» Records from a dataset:
=== Section Start ===
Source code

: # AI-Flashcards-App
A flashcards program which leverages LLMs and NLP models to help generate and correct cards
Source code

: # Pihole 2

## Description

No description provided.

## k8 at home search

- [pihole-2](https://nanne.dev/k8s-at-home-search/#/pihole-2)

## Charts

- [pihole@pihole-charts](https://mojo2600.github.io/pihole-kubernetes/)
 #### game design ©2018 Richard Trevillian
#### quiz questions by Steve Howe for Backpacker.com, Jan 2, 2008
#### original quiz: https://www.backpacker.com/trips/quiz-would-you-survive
=== Section End ===
=== Section Start ===
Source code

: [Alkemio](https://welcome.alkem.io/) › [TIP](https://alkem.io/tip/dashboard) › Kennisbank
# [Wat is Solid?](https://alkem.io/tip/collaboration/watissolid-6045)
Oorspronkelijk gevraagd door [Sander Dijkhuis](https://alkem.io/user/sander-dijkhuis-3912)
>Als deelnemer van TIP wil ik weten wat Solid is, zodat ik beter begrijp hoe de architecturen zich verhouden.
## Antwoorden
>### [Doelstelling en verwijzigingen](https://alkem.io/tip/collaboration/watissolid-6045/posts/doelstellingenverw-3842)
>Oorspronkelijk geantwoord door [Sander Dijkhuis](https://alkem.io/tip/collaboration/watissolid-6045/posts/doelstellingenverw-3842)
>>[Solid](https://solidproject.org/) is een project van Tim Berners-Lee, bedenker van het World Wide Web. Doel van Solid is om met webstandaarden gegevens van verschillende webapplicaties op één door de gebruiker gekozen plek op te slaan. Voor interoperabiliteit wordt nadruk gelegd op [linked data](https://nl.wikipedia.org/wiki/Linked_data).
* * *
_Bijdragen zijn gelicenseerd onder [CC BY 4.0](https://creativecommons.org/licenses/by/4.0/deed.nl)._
=== Section End ===
» Your objective: An exact copy of the lines above between the line holding "geantwoord door [Sander" and the line holding "zijn gelicenseerd onder [CC", inclusive, is the whole answer.

» Written answer:
>Oorspronkelijk geantwoord door [Sander Dijkhuis](https://alkem.io/tip/collaboration/watissolid-6045/posts/doelstellingenverw-3842)
>>[Solid](https://solidproject.org/) is een project van Tim Berners-Lee, bedenker van het World Wide Web. Doel van Solid is om met webstandaarden gegevens van verschillende webapplicaties op één door de gebruiker gekozen plek op te slaan. Voor interoperabiliteit wordt nadruk gelegd op [linked data](https://nl.wikipedia.org/wiki/Linked_data).
* * *
_Bijdragen zijn gelicenseerd onder [CC BY 4.0](https://creativecommons.org/licenses/by/4.0/deed.nl)._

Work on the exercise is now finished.